[[ Data provided open ]]

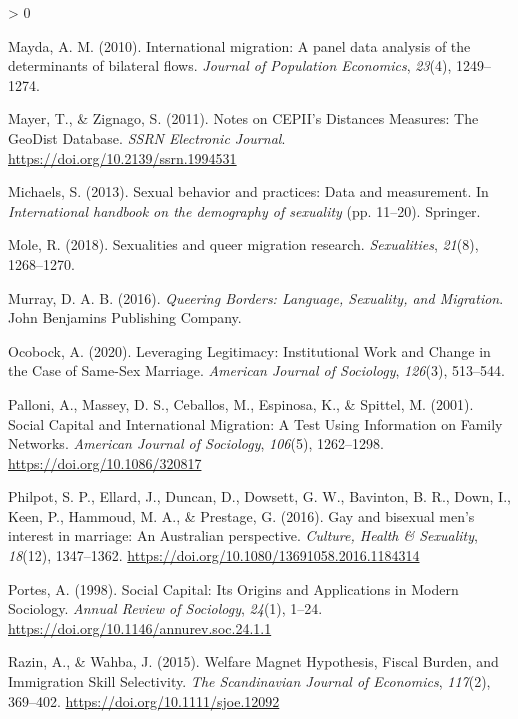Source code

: \documentclass[
  11pt,
]{article}
\newlength{\cslhangindent}
\newenvironment{CSLReferences}[2] %
 {%
  \setlength{\parindent}{0pt}
  \ifodd #1 \everypar{\setlength{\hangindent}{\cslhangindent}}\ignorespaces\fi
  \ifnum #2 > 0
  \setlength{\parskip}{#2\baselineskip}
  \fi
 }%
 {}
\begin{document}
\begin{CSLReferences}{1}{0}
\leavevmode\hypertarget{ref-mayda_2010}{}%
Mayda, A. M. (2010). International migration: A panel data analysis of the determinants of bilateral flows. \emph{Journal of Population Economics}, \emph{23}(4), 1249--1274.

\leavevmode\hypertarget{ref-mayer_2011}{}%
Mayer, T., \& Zignago, S. (2011). Notes on {CEPII}'s {Distances Measures}: {The GeoDist Database}. \emph{SSRN Electronic Journal}. \url{https://doi.org/10.2139/ssrn.1994531}

\leavevmode\hypertarget{ref-michaels_2013}{}%
Michaels, S. (2013). Sexual behavior and practices: {Data} and measurement. In \emph{International handbook on the demography of sexuality} (pp. 11--20). {Springer}.

\leavevmode\hypertarget{ref-mole_2018a}{}%
Mole, R. (2018). Sexualities and queer migration research. \emph{Sexualities}, \emph{21}(8), 1268--1270.

\leavevmode\hypertarget{ref-murray_2016}{}%
Murray, D. A. B. (2016). \emph{Queering {Borders}: {Language}, {Sexuality}, and {Migration}}. {John Benjamins Publishing Company}.

\leavevmode\hypertarget{ref-ocobock_2020_leveraging}{}%
Ocobock, A. (2020). Leveraging {Legitimacy}: {Institutional Work} and {Change} in the {Case} of {Same}-{Sex Marriage}. \emph{American Journal of Sociology}, \emph{126}(3), 513--544.

\leavevmode\hypertarget{ref-palloni_2001}{}%
Palloni, A., Massey, D. S., Ceballos, M., Espinosa, K., \& Spittel, M. (2001). Social {Capital} and {International Migration}: {A Test Using Information} on {Family Networks}. \emph{American Journal of Sociology}, \emph{106}(5), 1262--1298. \url{https://doi.org/10.1086/320817}

\leavevmode\hypertarget{ref-philpot_2016_gay}{}%
Philpot, S. P., Ellard, J., Duncan, D., Dowsett, G. W., Bavinton, B. R., Down, I., Keen, P., Hammoud, M. A., \& Prestage, G. (2016). Gay and bisexual men's interest in marriage: An {Australian} perspective. \emph{Culture, Health \& Sexuality}, \emph{18}(12), 1347--1362. \url{https://doi.org/10.1080/13691058.2016.1184314}

\leavevmode\hypertarget{ref-portes_1998}{}%
Portes, A. (1998). Social {Capital}: {Its Origins} and {Applications} in {Modern Sociology}. \emph{Annual Review of Sociology}, \emph{24}(1), 1--24. \url{https://doi.org/10.1146/annurev.soc.24.1.1}

\leavevmode\hypertarget{ref-razin_2015}{}%
Razin, A., \& Wahba, J. (2015). Welfare {Magnet Hypothesis}, {Fiscal Burden}, and {Immigration Skill Selectivity}. \emph{The Scandinavian Journal of Economics}, \emph{117}(2), 369--402. \url{https://doi.org/10.1111/sjoe.12092}


\end{CSLReferences}
\end{document}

[[ Data provided closed ]]

Where a line in the entries holds "setlength", copy that line.

### Response to this exercise
  \setlength{\parindent}{0pt}
  \ifodd #1 \everypar{\setlength{\hangindent}{\cslhangindent}}\ignorespaces\fi
  \setlength{\parskip}{#2\baselineskip}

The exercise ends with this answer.